[Document images with source code]
'''
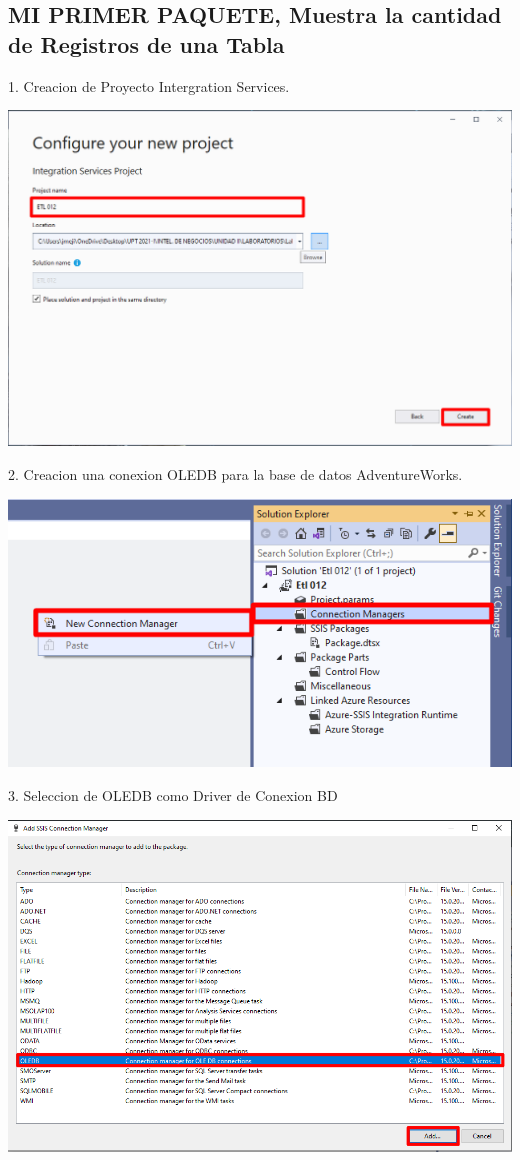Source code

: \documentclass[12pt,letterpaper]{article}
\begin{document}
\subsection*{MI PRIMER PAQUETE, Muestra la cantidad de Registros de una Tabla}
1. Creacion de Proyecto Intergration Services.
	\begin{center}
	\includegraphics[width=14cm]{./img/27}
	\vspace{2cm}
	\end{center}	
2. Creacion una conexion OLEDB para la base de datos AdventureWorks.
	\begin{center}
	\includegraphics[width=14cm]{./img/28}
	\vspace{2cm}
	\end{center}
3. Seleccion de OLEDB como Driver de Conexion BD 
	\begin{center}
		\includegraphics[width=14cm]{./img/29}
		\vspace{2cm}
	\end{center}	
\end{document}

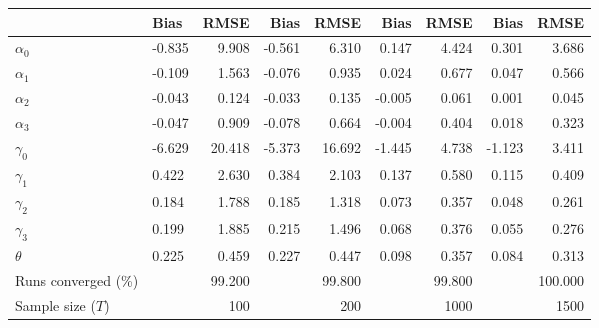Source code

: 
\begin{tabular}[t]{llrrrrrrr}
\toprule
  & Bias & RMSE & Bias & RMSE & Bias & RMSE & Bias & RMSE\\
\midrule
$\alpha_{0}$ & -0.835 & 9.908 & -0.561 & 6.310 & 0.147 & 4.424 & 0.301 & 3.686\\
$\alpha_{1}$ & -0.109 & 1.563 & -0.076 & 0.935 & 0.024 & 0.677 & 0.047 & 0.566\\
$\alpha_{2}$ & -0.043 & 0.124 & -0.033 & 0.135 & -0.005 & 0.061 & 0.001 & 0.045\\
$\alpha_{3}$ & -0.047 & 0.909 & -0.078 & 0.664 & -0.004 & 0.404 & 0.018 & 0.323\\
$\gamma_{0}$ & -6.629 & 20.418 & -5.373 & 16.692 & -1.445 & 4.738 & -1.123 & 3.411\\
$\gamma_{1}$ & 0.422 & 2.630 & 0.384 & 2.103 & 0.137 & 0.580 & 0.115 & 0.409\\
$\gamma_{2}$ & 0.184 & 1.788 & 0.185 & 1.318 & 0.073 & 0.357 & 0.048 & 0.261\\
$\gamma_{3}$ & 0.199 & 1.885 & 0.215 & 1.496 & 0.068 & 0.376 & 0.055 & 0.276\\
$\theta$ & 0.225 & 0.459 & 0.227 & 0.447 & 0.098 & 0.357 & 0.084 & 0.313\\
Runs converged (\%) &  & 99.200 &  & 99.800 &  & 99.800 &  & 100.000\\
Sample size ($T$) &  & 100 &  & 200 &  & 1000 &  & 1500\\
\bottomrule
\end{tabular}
'''
'''
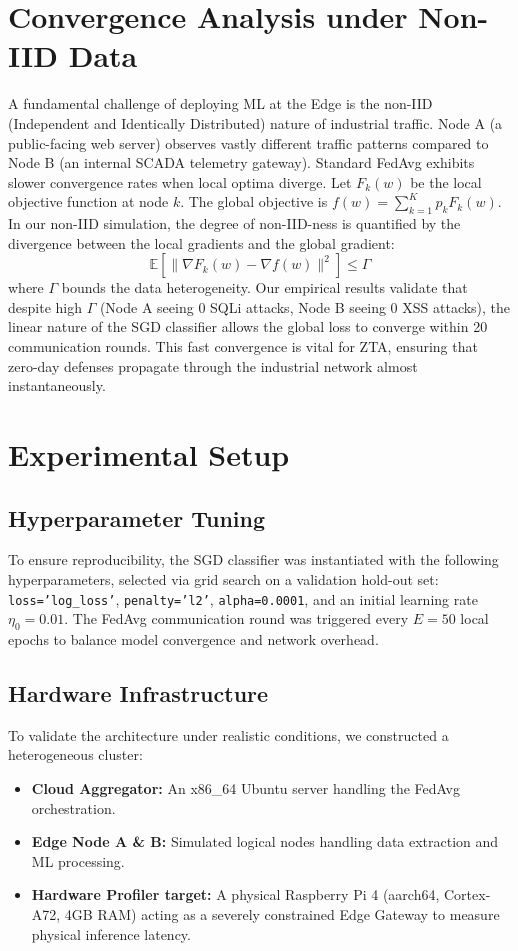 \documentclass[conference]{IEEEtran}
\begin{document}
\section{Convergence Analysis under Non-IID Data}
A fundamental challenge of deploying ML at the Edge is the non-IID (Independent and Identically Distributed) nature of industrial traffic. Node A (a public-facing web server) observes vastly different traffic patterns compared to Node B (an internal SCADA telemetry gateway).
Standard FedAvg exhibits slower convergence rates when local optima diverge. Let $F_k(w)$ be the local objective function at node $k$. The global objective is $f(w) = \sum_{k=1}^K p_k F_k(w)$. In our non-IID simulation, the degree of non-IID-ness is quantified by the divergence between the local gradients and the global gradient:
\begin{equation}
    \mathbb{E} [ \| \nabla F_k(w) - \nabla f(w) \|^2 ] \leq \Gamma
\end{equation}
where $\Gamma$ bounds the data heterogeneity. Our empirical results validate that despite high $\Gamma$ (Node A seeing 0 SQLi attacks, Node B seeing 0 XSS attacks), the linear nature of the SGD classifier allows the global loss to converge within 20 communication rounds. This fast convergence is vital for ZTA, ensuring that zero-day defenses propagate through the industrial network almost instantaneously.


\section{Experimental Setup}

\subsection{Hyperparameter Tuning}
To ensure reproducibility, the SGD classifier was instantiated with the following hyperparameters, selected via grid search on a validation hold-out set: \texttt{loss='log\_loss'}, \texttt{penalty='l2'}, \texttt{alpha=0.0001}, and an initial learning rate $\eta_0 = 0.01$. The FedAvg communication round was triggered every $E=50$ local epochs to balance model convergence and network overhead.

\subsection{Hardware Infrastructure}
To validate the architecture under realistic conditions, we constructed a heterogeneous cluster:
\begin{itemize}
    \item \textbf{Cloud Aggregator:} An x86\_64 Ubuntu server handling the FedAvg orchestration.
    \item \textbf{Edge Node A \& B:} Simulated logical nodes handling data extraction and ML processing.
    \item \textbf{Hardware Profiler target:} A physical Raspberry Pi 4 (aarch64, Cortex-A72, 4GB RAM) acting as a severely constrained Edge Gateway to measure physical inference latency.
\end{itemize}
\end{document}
'''
*Exercise directions*
Show every line of the records above that contains the word "subsection".

*Reply*
\subsection*{MI PRIMER PAQUETE, Muestra la cantidad de Registros de una Tabla}
\subsection{Hyperparameter Tuning}
\subsection{Hardware Infrastructure}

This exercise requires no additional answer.